# WHAT THE TASK ASKS
From the entries below, copy each line in which the word "https" occurs.

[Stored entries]
+ + +
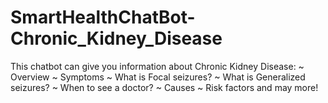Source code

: # SmartHealthChatBot-Chronic_Kidney_Disease

This chatbot can give you information about Chronic Kidney Disease: ~ Overview ~ Symptoms ~ What is Focal seizures? ~ What is Generalized seizures? ~ When to see a doctor? ~ Causes ~ Risk factors and may more!
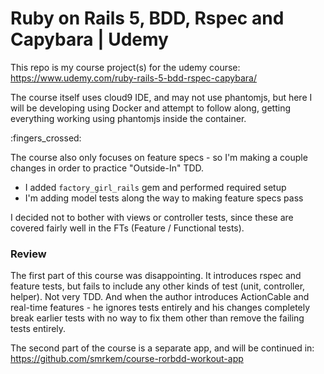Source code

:# Ruby on Rails 5, BDD, Rspec and Capybara | Udemy
This repo is my course project(s) for the udemy course:  
https://www.udemy.com/ruby-rails-5-bdd-rspec-capybara/  

The course itself uses cloud9 IDE, and may not use phantomjs, but here I will be developing using Docker and attempt to follow along, getting everything working using phantomjs inside the container.

:fingers_crossed:  

The course also only focuses on feature specs - so I'm making a couple changes in order to practice "Outside-In" TDD.
- I added `factory_girl_rails` gem and performed required setup
- I'm adding model tests along the way to making feature specs pass

I decided not to bother with views or controller tests, since these are covered fairly well in the FTs (Feature / Functional tests).

### Review
The first part of this course was disappointing. It introduces rspec and feature tests, but fails to include any other kinds of test (unit, controller, helper). Not very TDD. And when the author introduces ActionCable and real-time features - he ignores tests entirely and his changes completely break earlier tests with no way to fix them other than remove the failing tests entirely.

The second part of the course is a separate app, and will be continued in:  
https://github.com/smrkem/course-rorbdd-workout-app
+ + +
# RESPONSE TO THIS EXERCISE
https://www.udemy.com/ruby-rails-5-bdd-rspec-capybara/  
https://github.com/smrkem/course-rorbdd-workout-app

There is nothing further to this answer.